# Charging Tesiyi 45 A / 3000mah in Nitecore i4 safe



## korn1 (28/9/16)

I just need to know quick


----------



## shabbar (28/9/16)

don't seee why not ?

Reactions: Agree 1


----------



## Andre (28/9/16)

Of course it is not really 45A CDR, but should be safe to charge in there.

Reactions: Agree 1


----------



## Scissorhands (28/9/16)

Charged 2 sets of 3 daily for 6 months, same bats same charger, no issues


----------



## blujeenz (28/9/16)

korn1 said:


> I just need to know quick


How else were you planning to do it?

Reactions: Like 1 | Funny 1


----------



## korn1 (28/9/16)

Got confused with the ICR in the beginning

Reactions: Funny 1


----------



## blujeenz (28/9/16)

korn1 said:


> Got confused with the ICR in the beginning


All good.
I also have a D4 nitecore, use it for all batt charging, nicads nimh etc.
my LG HG2's take about 5hrs from flat, they are also 3000mah capacity
of course thats with only 2 charging at 750ma, filling all 4 slots (each slot charges at 375ma) takes a much longer 8hrs


----------



## Silver (28/9/16)

blujeenz said:


> All good.
> I also have a D4 nitecore, use it for all batt charging, nicads nimh etc.
> my LG HG2's take about 5hrs from flat, they are also 3000mah capacity
> of course thats with only 2 charging at 750ma, filling all 4 slots (each slot charges at 375ma) takes a much longer 8hrs



By the way, @blujeenz, I'm too lazy to go fish out the manual - but do you know if the i4 is slot dpenedent?
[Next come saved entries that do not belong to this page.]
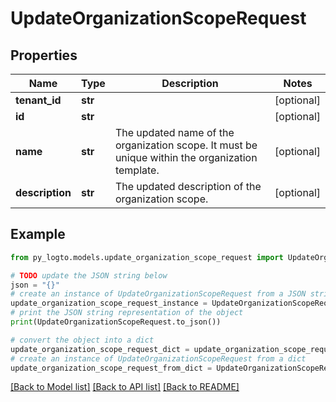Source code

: # UpdateOrganizationScopeRequest


## Properties

Name | Type | Description | Notes
------------ | ------------- | ------------- | -------------
**tenant_id** | **str** |  | [optional] 
**id** | **str** |  | [optional] 
**name** | **str** | The updated name of the organization scope. It must be unique within the organization template. | [optional] 
**description** | **str** | The updated description of the organization scope. | [optional] 

## Example

```python
from py_logto.models.update_organization_scope_request import UpdateOrganizationScopeRequest

# TODO update the JSON string below
json = "{}"
# create an instance of UpdateOrganizationScopeRequest from a JSON string
update_organization_scope_request_instance = UpdateOrganizationScopeRequest.from_json(json)
# print the JSON string representation of the object
print(UpdateOrganizationScopeRequest.to_json())

# convert the object into a dict
update_organization_scope_request_dict = update_organization_scope_request_instance.to_dict()
# create an instance of UpdateOrganizationScopeRequest from a dict
update_organization_scope_request_from_dict = UpdateOrganizationScopeRequest.from_dict(update_organization_scope_request_dict)
```
[[Back to Model list]](../README.md#documentation-for-models) [[Back to API list]](../README.md#documentation-for-api-endpoints) [[Back to README]](../README.md)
I seem to recall reading if you charge in slots 2 and 4 it does one thing and in slots 1 and 3 or some other combination it does something else with the charge current 

Or is it 2 batts in any slot combination that will give a faster charge?


----------



## blujeenz (28/9/16)

Silver said:


> By the way, @blujeenz, I'm too lazy to go fish out the manual - but do you know if the i4 is slot dpenedent? I seem to recall reading if you charge in slots 2 and 4 it does one thing and in slots 1 and 3 or some other combination it does something else with the charge current
> 
> Or is it 2 batts in any slot combination that will give a faster charge?


On my D4
1 & 4 charges @ 375ma
2 & 3 charges @ 375ma
the other combinations charge @ 750ma ie 1&2 and 1&3 etc
I'd imagine the i4 is pretty similar



> D4 only
> You can also set nite mode by holding the slot button down and it dims the display, as well as a low charge current of 300ma for small nicad's etc by holding down the mode button.

Reactions: Thanks 1


----------



## korn1 (29/9/16)

Silver said:


> By the way, @blujeenz, I'm too lazy to go fish out the manual - but do you know if the i4 is slot dpenedent? I seem to recall reading if you charge in slots 2 and 4 it does one thing and in slots 1 and 3 or some other combination it does something else with the charge current
> 
> Or is it 2 batts in any slot combination that will give a faster charge?




I think I read that you must charge two AAA batteries in either 2 or 4 / 1 or 3 because charging one will over power it  You are def onto something.

Reactions: Like 1


----------



## Silver (29/9/16)

blujeenz said:


> On my D4
> 1 & 4 charges @ 375ma
> 2 & 3 charges @ 375ma
> the other combinations charge @ 750ma ie 1&2 and 1&3 etc
> I'd imagine the i4 is pretty similar



Thanks @blujeenz
Didnt have to go fish out my manual 
Its in a box somewhere - only problem is i am not sure where somewhere is...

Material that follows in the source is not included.